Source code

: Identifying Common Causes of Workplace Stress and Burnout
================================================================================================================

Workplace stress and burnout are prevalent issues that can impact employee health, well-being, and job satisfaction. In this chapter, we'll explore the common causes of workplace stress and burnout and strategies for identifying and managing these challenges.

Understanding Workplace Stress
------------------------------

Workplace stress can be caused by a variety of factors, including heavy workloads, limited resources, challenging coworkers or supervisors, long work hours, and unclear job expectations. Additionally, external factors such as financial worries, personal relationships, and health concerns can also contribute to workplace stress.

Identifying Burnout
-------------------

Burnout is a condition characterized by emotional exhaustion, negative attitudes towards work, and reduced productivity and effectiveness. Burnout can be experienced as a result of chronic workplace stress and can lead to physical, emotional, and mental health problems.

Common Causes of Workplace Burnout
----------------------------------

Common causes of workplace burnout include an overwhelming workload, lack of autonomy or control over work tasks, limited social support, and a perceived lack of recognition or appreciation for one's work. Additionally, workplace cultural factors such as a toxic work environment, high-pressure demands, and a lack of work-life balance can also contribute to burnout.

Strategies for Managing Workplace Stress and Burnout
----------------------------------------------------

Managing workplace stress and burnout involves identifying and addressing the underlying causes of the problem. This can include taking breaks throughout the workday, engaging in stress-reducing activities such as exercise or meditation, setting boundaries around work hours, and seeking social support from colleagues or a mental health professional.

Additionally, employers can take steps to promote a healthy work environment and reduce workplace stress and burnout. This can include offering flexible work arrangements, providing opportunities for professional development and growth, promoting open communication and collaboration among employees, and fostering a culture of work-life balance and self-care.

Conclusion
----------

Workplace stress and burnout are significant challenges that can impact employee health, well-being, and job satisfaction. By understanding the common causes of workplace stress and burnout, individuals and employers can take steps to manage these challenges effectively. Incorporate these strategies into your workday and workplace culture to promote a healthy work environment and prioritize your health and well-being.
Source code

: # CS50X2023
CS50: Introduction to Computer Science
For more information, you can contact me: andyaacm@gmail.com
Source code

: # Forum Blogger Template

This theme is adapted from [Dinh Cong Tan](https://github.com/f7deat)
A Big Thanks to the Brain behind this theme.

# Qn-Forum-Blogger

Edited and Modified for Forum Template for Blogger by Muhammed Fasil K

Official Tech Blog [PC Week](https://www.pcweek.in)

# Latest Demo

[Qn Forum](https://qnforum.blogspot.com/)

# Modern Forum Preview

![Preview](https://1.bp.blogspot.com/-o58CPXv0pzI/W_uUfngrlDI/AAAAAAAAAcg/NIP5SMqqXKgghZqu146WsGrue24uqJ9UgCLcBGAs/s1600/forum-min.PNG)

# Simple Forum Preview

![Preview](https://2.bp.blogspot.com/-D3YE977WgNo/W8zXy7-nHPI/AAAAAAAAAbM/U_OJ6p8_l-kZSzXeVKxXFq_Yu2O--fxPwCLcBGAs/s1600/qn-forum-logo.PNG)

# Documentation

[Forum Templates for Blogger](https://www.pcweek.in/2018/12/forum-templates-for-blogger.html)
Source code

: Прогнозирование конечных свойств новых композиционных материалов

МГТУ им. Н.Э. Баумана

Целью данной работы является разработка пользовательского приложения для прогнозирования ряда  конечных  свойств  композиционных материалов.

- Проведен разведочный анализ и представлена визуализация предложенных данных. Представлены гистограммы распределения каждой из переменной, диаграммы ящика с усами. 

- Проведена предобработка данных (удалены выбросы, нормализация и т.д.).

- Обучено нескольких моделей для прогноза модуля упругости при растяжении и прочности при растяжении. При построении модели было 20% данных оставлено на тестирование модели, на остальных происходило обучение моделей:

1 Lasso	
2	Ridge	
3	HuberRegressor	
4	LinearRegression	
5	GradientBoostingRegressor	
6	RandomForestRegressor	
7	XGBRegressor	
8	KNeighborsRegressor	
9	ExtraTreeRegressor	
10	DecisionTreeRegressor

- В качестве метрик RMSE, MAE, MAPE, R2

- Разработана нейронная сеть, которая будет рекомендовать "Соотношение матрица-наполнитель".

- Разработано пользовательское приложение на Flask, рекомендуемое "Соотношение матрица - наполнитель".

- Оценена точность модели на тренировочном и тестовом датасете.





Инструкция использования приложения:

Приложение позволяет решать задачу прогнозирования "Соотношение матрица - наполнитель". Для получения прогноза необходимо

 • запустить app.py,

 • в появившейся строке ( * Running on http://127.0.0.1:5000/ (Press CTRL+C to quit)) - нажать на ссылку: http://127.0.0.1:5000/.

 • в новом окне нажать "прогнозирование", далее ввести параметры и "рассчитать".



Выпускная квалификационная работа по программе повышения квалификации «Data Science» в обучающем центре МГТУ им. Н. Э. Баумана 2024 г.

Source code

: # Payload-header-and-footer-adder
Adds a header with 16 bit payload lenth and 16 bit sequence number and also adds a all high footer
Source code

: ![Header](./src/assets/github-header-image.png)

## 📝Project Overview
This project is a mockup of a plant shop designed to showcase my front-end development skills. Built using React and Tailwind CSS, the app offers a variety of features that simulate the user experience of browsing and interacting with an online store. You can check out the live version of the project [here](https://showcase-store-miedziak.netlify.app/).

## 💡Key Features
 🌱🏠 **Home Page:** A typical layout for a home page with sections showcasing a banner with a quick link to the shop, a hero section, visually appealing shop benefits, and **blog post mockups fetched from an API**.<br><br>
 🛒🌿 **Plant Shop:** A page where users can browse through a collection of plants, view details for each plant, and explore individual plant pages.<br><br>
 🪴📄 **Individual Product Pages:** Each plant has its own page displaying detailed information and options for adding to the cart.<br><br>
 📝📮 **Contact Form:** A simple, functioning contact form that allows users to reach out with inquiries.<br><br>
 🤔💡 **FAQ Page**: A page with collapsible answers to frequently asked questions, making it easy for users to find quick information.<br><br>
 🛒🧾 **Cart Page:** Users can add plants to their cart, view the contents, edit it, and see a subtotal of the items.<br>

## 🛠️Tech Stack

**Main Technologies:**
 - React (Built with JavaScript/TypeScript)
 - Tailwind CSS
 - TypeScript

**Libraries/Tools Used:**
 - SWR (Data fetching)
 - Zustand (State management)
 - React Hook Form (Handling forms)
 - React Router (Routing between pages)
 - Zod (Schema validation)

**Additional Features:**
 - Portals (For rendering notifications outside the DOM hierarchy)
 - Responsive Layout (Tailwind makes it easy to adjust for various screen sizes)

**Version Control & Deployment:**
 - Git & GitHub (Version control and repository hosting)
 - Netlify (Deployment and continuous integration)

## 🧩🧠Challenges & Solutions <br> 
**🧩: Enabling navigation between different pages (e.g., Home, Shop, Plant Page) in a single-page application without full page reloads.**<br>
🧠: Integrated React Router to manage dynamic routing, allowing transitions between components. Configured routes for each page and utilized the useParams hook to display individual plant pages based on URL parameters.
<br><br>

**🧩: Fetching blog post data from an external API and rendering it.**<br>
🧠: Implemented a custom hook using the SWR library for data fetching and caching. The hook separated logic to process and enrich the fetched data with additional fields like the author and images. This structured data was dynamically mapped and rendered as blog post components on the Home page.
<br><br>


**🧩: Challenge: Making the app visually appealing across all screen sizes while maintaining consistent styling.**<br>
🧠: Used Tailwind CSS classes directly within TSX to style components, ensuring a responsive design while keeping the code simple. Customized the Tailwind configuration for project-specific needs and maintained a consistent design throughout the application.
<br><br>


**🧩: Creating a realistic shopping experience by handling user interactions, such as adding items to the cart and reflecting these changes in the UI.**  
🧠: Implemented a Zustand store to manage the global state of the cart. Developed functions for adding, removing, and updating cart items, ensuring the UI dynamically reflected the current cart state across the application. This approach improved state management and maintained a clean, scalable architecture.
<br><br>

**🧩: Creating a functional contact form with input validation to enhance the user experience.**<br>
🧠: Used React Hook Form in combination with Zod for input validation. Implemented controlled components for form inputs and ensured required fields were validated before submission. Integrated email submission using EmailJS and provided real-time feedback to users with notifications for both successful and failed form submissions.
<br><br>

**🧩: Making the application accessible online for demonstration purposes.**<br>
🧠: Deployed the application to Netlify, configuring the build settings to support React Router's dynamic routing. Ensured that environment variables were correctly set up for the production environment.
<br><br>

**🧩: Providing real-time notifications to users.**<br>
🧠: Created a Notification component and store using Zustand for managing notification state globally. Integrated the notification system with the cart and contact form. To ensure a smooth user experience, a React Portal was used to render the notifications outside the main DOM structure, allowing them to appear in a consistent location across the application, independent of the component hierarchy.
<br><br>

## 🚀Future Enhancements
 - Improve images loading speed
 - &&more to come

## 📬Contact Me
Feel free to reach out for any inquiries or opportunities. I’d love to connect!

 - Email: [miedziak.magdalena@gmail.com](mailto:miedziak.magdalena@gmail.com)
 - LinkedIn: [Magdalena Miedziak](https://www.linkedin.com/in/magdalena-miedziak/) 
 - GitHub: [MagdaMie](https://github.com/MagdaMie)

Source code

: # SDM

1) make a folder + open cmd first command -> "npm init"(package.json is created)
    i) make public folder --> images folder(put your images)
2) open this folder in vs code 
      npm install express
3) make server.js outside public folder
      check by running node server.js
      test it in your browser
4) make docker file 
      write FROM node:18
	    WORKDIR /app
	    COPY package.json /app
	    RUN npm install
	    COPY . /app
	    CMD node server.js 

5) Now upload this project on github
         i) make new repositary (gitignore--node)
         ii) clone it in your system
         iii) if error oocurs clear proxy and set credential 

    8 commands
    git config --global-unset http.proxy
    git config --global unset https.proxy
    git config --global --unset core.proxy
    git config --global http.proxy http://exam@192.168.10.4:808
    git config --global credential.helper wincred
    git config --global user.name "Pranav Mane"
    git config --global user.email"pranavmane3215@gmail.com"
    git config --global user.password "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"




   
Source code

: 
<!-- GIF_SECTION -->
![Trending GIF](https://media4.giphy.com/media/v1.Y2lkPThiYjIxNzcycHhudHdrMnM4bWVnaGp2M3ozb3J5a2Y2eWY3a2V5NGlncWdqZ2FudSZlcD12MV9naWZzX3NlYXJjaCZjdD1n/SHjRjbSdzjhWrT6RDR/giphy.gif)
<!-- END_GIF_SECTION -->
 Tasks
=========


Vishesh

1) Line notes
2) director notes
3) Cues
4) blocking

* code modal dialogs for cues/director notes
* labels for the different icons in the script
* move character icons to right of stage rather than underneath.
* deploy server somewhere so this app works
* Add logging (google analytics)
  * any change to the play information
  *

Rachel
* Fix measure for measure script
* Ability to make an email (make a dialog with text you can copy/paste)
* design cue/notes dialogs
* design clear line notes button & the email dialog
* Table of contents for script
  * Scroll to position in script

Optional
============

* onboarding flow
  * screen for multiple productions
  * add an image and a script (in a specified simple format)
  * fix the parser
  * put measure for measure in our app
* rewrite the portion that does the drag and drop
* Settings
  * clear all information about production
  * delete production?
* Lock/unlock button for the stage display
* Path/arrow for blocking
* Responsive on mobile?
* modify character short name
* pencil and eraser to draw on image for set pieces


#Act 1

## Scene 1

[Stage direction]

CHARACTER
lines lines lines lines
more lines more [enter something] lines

○ ○ ○ ○

Where in the entries does the word "Creating" occur? Copy out each line that has it.

Result of the exercise |
**🧩: Creating a realistic shopping experience by handling user interactions, such as adding items to the cart and reflecting these changes in the UI.**  
**🧩: Creating a functional contact form with input validation to enhance the user experience.**<br>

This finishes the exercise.